Can COVID bonds save the Italian economy (and Europe)?

The Italian economy is threatened with permanent damage from the forced "holiday". Guido Cozzi on possible ways out of the crisis.
Source: HSG Newsroom

9 April 2020. As explained by Mario Draghi, the danger of having to stop production for 1-2 months for millions of workers is that companies will accumulate debts and go bankrupt. As a result, the economy would incur permanent damage, because a forced "vacation" would turn into a serious credit crunch, comparable to that of 2008-2009. The Italian government needs to intervene. But how? Cumulating piles of ordinary new debt could be very risky, given its already excessive level. I think a slightly more sophisticated solution would be desirable, as it would soften the future impact on the Italian taxpayers, without creating new tensions with Europe.

COVID bonds

I propose that the government issue debt securities of very long duration (30 years) and distribute them free of charge and directly to companies in proportion to their annual turnover – for example, 2 months of lost turnover due to the emergency. Let us call these securities "Covid-bonds." Furthermore – and this is of crucial importance – all banks operating in Italy are obliged to accept these securities – the Covid-bonds – at their nominal value from any of the client companies that wish to deposit them. For example, the hypothetical entrepreneur who has been given 50,000 euros of securities by the state will be able to transform them into bank deposits of equal value under the condition that they continue  to pay their employees and other creditor parties – so that companies do not sit with their deposit, but rather use it to carry on paying their employees/creditors. In this way, banks operating in Italy would do what Italy was asking of European partners: accepting Covid-bonds at their nominal value. For the banking system, the ask is only a matter of creating corresponding deposits in euros without hitting liquidity ceilings - because, in any crisis, the deposit multiplier is abnormally low: it is simply a matter of raising it to normal levels. Potential suspension of the convertibility of deposits into cash could be added, to protect banks from irrational bank runs.
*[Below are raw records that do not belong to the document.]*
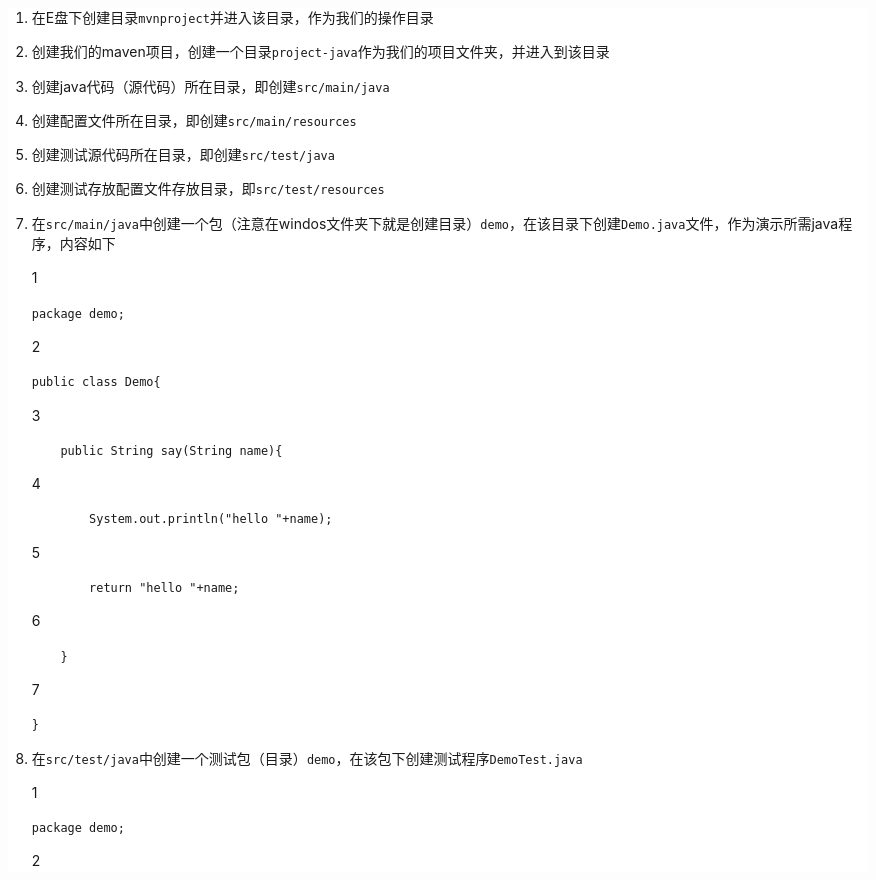 1. 在E盘下创建目录`mvnproject`并进入该目录，作为我们的操作目录

2. 创建我们的maven项目，创建一个目录`project-java`作为我们的项目文件夹，并进入到该目录

3. 创建java代码（源代码）所在目录，即创建`src/main/java`

4. 创建配置文件所在目录，即创建`src/main/resources`

5. 创建测试源代码所在目录，即创建`src/test/java`

6. 创建测试存放配置文件存放目录，即`src/test/resources`

7. 在`src/main/java`中创建一个包（注意在windos文件夹下就是创建目录）`demo`，在该目录下创建`Demo.java`文件，作为演示所需java程序，内容如下

   1

   ```
   package demo;
   ```

   2

   ```
   public class Demo{
   ```

   3

   ```
       public String say(String name){
   ```

   4

   ```
           System.out.println("hello "+name);
   ```

   5

   ```
           return "hello "+name;
   ```

   6

   ```
       }
   ```

   7

   ```
   }
   ```

8. 在`src/test/java`中创建一个测试包（目录）`demo`，在该包下创建测试程序`DemoTest.java`

   1

   ```
   package demo;
   ```

   2

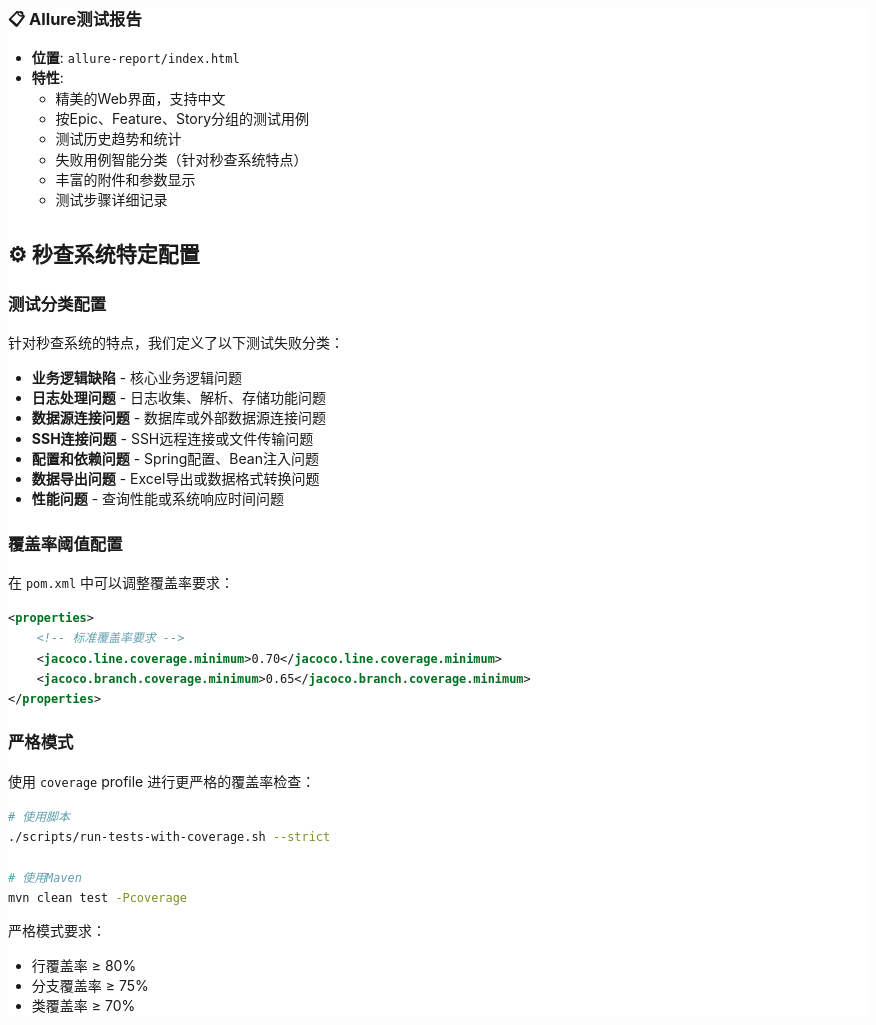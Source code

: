 ### 📋 Allure测试报告

- **位置**: `allure-report/index.html`
- **特性**:
  - 精美的Web界面，支持中文
  - 按Epic、Feature、Story分组的测试用例
  - 测试历史趋势和统计
  - 失败用例智能分类（针对秒查系统特点）
  - 丰富的附件和参数显示
  - 测试步骤详细记录

## ⚙️ 秒查系统特定配置

### 测试分类配置

针对秒查系统的特点，我们定义了以下测试失败分类：

- **业务逻辑缺陷** - 核心业务逻辑问题
- **日志处理问题** - 日志收集、解析、存储功能问题
- **数据源连接问题** - 数据库或外部数据源连接问题
- **SSH连接问题** - SSH远程连接或文件传输问题
- **配置和依赖问题** - Spring配置、Bean注入问题
- **数据导出问题** - Excel导出或数据格式转换问题
- **性能问题** - 查询性能或系统响应时间问题

### 覆盖率阈值配置

在 `pom.xml` 中可以调整覆盖率要求：

```xml
<properties>
    <!-- 标准覆盖率要求 -->
    <jacoco.line.coverage.minimum>0.70</jacoco.line.coverage.minimum>
    <jacoco.branch.coverage.minimum>0.65</jacoco.branch.coverage.minimum>
</properties>
```

### 严格模式

使用 `coverage` profile 进行更严格的覆盖率检查：

```bash
# 使用脚本
./scripts/run-tests-with-coverage.sh --strict

# 使用Maven
mvn clean test -Pcoverage
```

严格模式要求：
- 行覆盖率 ≥ 80%
- 分支覆盖率 ≥ 75%
- 类覆盖率 ≥ 70%
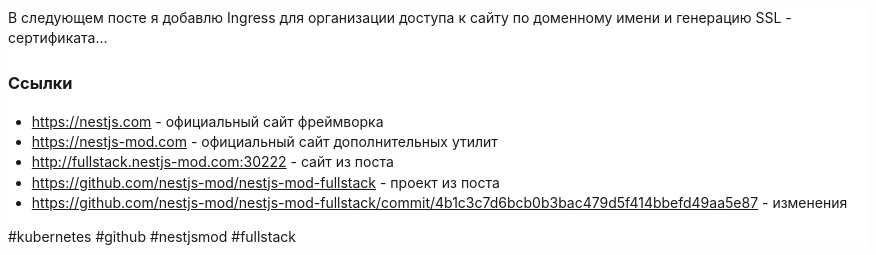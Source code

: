 В следующем посте я добавлю Ingress для организации доступа к сайту по доменному имени и генерацию SSL - сертификата...

### Ссылки

- https://nestjs.com - официальный сайт фреймворка
- https://nestjs-mod.com - официальный сайт дополнительных утилит
- http://fullstack.nestjs-mod.com:30222 - сайт из поста
- https://github.com/nestjs-mod/nestjs-mod-fullstack - проект из поста
- https://github.com/nestjs-mod/nestjs-mod-fullstack/commit/4b1c3c7d6bcb0b3bac479d5f414bbefd49aa5e87 - изменения

#kubernetes #github #nestjsmod #fullstack
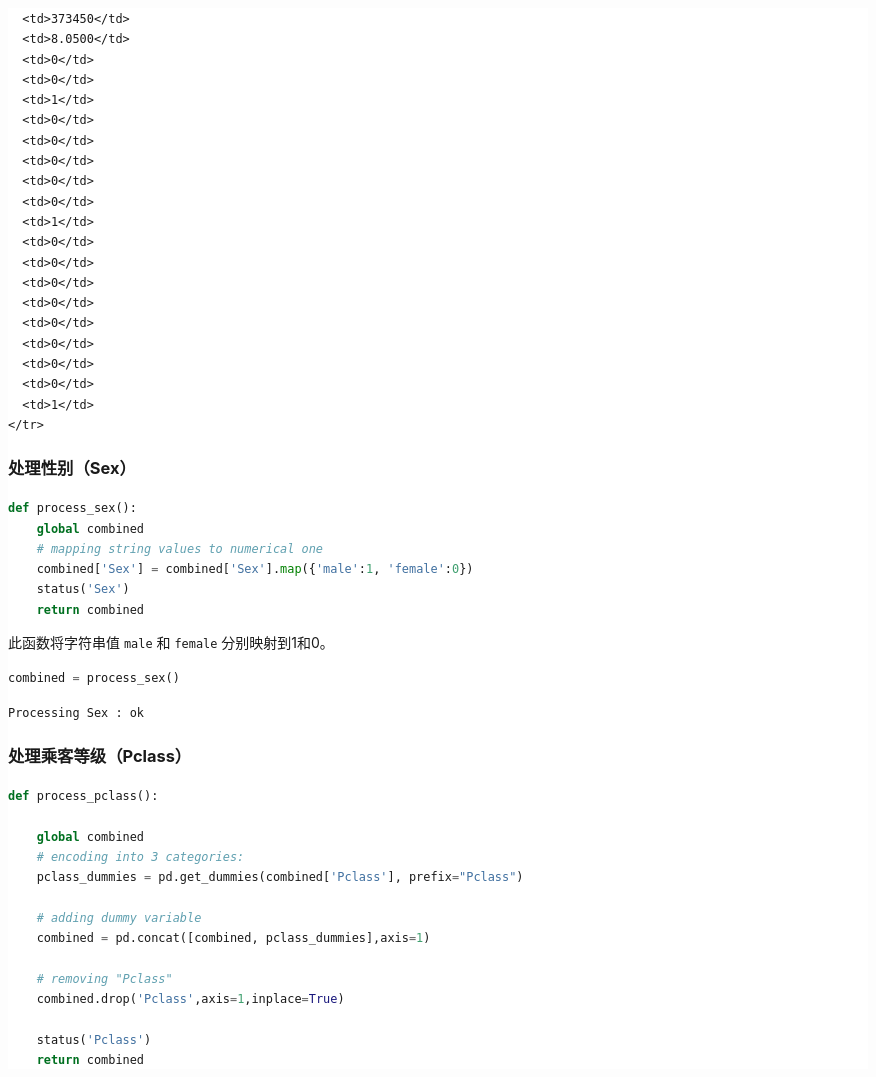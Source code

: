       <td>373450</td>
      <td>8.0500</td>
      <td>0</td>
      <td>0</td>
      <td>1</td>
      <td>0</td>
      <td>0</td>
      <td>0</td>
      <td>0</td>
      <td>0</td>
      <td>1</td>
      <td>0</td>
      <td>0</td>
      <td>0</td>
      <td>0</td>
      <td>0</td>
      <td>0</td>
      <td>0</td>
      <td>0</td>
      <td>1</td>
    </tr>
  </tbody>
</table>

### 处理性别（Sex）

```python
def process_sex():
    global combined
    # mapping string values to numerical one
    combined['Sex'] = combined['Sex'].map({'male':1, 'female':0})
    status('Sex')
    return combined
```

此函数将字符串值 `male` 和 `female` 分别映射到1和0。

```python
combined = process_sex()
```

    Processing Sex : ok

### 处理乘客等级（Pclass）

```python
def process_pclass():

    global combined
    # encoding into 3 categories:
    pclass_dummies = pd.get_dummies(combined['Pclass'], prefix="Pclass")

    # adding dummy variable
    combined = pd.concat([combined, pclass_dummies],axis=1)

    # removing "Pclass"
    combined.drop('Pclass',axis=1,inplace=True)

    status('Pclass')
    return combined
```
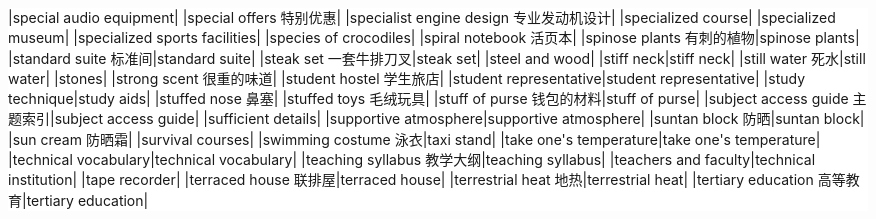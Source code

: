 |special audio equipment|
|special offers 特别优惠|
|specialist engine design 专业发动机设计|
|specialized course|
|specialized museum|
|specialized sports facilities|
|species of crocodiles|
|spiral notebook 活页本|
|spinose plants 有刺的植物|spinose plants|
|standard suite 标准间|standard suite|
|steak set 一套牛排刀叉|steak set|
|steel and wood|
|stiff neck|stiff neck|
|still water 死水|still water|
|stones|
|strong scent 很重的味道|
|student hostel 学生旅店|
|student representative|student representative|
|study technique|study aids|
|stuffed nose 鼻塞|
|stuffed toys 毛绒玩具|
|stuff of purse 钱包的材料|stuff of purse|
|subject access guide 主题索引|subject access guide|
|sufficient details|
|supportive atmosphere|supportive atmosphere|
|suntan block 防晒|suntan block|
|sun cream 防晒霜|
|survival courses|
|swimming costume 泳衣|taxi stand|
|take one's temperature|take one's temperature|
|technical vocabulary|technical vocabulary|
|teaching syllabus 教学大纲|teaching syllabus|
|teachers and faculty|technical institution|
|tape recorder|
|terraced house 联排屋|terraced house|
|terrestrial heat 地热|terrestrial heat|
|tertiary education 高等教育|tertiary education|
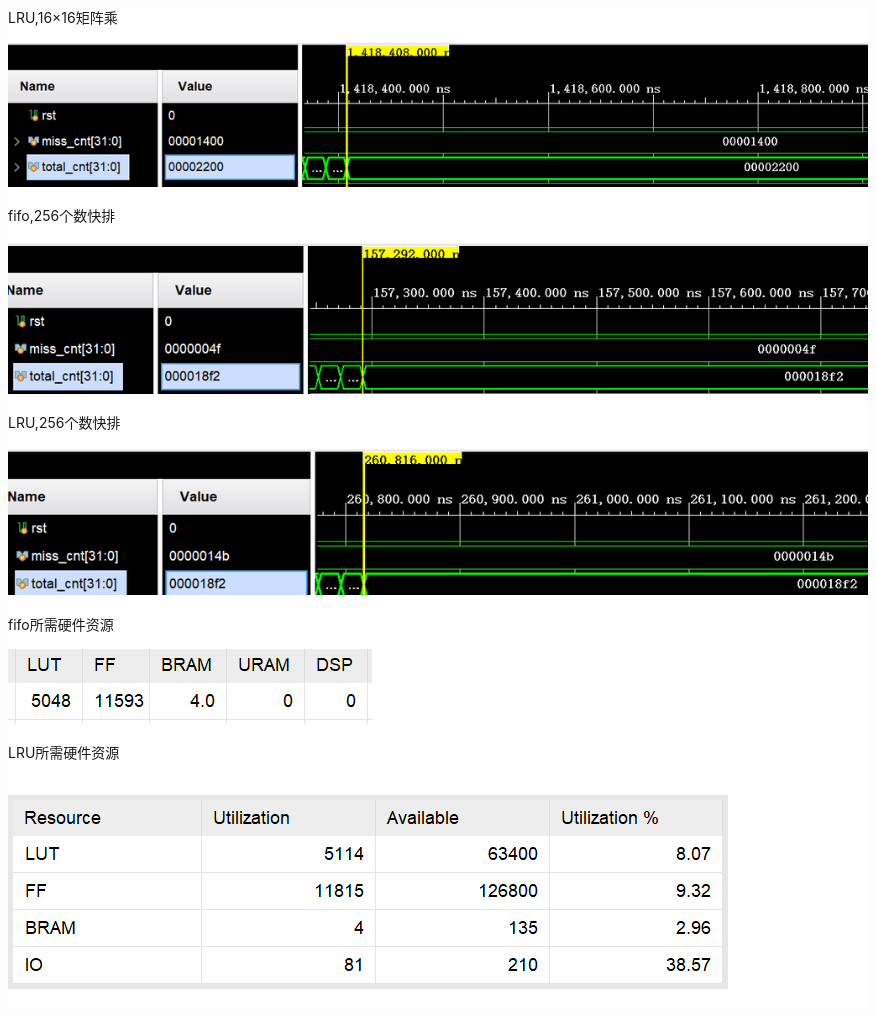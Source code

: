 LRU,16$\times$16矩阵乘

![](./media/LRU_MM_16_3365.png)

fifo,256个数快排

![](./media/FIFO_QS_256_3365.png)

LRU,256个数快排

![](./media/LRU_QS_256_3365.png)

fifo所需硬件资源

![](./media/FIFO_SYN_3365.png)

LRU所需硬件资源

![](./media/LRU_SYN_3365.png)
With this simple method, we would force banks operating in Italy to also contribute to saving the Italian economy, without losing anything in the end. The government has already temporarily restricted the freedom of action of 60 million individuals: it seems right to me that banks, for the same reasons of national emergency, also witness a temporary suspension of some of their normal rights.

Guido Cozzo is Professor of Macroeconomics at the University of St.Gallen.